Buckyball Framework Core
Overview
This directory contains the core implementation of the Buckyball framework, serving as the foundation layer for the entire hardware architecture. Located at arch/src/main/scala/framework, it provides a complete implementation of processor cores, built-in components, and system interconnects.
Main functional modules include:
- builtin: Built-in hardware component library, including memory domain and frontend modules
- blink: System interconnect and communication framework
Code Structure
framework/
├── builtin/ - Built-in component library
│ ├── memdomain/ - Memory domain implementation
│ │ ├── dma/ - DMA engines (BBStreamReader/Writer)
│ │ ├── mem/ - Memory components (Scratchpad, Accumulator, SRAM banks)
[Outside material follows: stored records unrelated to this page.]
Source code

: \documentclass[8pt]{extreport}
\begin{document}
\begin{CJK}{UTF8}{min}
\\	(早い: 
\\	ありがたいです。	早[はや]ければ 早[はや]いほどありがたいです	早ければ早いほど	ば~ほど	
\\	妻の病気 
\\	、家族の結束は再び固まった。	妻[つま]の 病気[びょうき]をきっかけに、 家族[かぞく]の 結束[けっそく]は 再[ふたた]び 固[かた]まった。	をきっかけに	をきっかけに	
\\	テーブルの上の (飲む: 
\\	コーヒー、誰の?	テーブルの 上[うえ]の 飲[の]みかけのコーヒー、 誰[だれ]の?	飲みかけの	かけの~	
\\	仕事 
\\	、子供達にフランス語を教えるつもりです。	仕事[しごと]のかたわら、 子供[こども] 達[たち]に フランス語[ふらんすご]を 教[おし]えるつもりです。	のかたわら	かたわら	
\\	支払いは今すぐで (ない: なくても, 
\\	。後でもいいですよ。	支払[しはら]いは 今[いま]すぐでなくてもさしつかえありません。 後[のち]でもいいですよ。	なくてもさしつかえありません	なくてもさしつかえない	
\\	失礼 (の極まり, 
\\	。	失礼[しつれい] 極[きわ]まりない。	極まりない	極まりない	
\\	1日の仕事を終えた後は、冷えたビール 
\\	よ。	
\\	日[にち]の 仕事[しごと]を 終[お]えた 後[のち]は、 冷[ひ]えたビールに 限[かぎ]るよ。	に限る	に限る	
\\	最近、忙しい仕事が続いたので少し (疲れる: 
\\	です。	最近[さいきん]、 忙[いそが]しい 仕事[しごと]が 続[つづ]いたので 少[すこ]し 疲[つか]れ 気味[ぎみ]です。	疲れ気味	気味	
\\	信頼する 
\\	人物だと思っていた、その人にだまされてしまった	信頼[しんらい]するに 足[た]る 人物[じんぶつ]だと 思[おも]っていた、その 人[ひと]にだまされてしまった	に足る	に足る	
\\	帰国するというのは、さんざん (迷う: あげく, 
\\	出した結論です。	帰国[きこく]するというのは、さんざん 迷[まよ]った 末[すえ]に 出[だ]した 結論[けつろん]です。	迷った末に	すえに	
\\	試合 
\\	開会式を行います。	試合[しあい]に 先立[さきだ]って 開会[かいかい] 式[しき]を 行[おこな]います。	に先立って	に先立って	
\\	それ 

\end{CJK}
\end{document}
│ │ ├── rs/ - Memory domain reservation station
│ │ ├── tlb/ - TLB implementation
│ │ ├── MemController.scala - Memory controller
│ │ ├── MemDomain.scala - Memory domain top-level
│ │ ├── MemLoader.scala - Load instruction handler
│ │ └── MemStorer.scala - Store instruction handler
│ ├── frontend/ - Frontend components
│ │ ├── GobalDecoder.scala - Global instruction decoder
│ │ ├── globalrs/ - Global reservation station
│ │ │ ├── GlobalReservationStation.scala
│ │ │ └── GlobalROB.scala - Global reorder buffer
│ │ └── rs/ - Ball domain reservation station
│ ├── util/ - Framework utility functions
│ └── BaseConfigs.scala - Base configuration parameters
└── blink/ - System interconnect framework
├── baseball.scala - Ball device base trait
├── blink.scala - Blink protocol definitions
└── bbus.scala - Ball bus implementation
Module Dependencies
Application Layer → builtin components → blink interconnect → Physical interface
↓ ↓
Memory domain Ball protocol
Frontend System bus
Module Details
builtin/ - Built-in Component Library
Main Function: Provides standardized hardware component implementations
Component Categories:
memdomain/ - Memory Domain
The memory domain encapsulates all memory-related functionality:
Key Components:
-
MemDomain.scala: Top-level memory domain module
- Integrates MemController, MemLoader, MemStorer, and TLB
- Provides unified interface to Global RS
- Handles both load and store operations
-
MemController.scala: Memory controller
- Encapsulates Scratchpad and Accumulator
- Provides DMA and Ball Domain interfaces
- Handles bank arbitration and routing
-
MemLoader.scala: Load instruction handler
- Receives load instructions from reservation station
- Issues DMA read requests
- Writes data to Scratchpad/Accumulator
-
MemStorer.scala: Store instruction handler
- Receives store instructions from reservation station
- Reads data from Scratchpad/Accumulator
- Issues DMA write requests with data alignment and masking
-
dma/: DMA engines
- BBStreamReader: Streaming DMA read with TLB support
- BBStreamWriter: Streaming DMA write with alignment handling
- Transaction ID management for multiple outstanding requests
-
mem/: Memory components
- Scratchpad.scala: 4-bank scratchpad memory (256KB total)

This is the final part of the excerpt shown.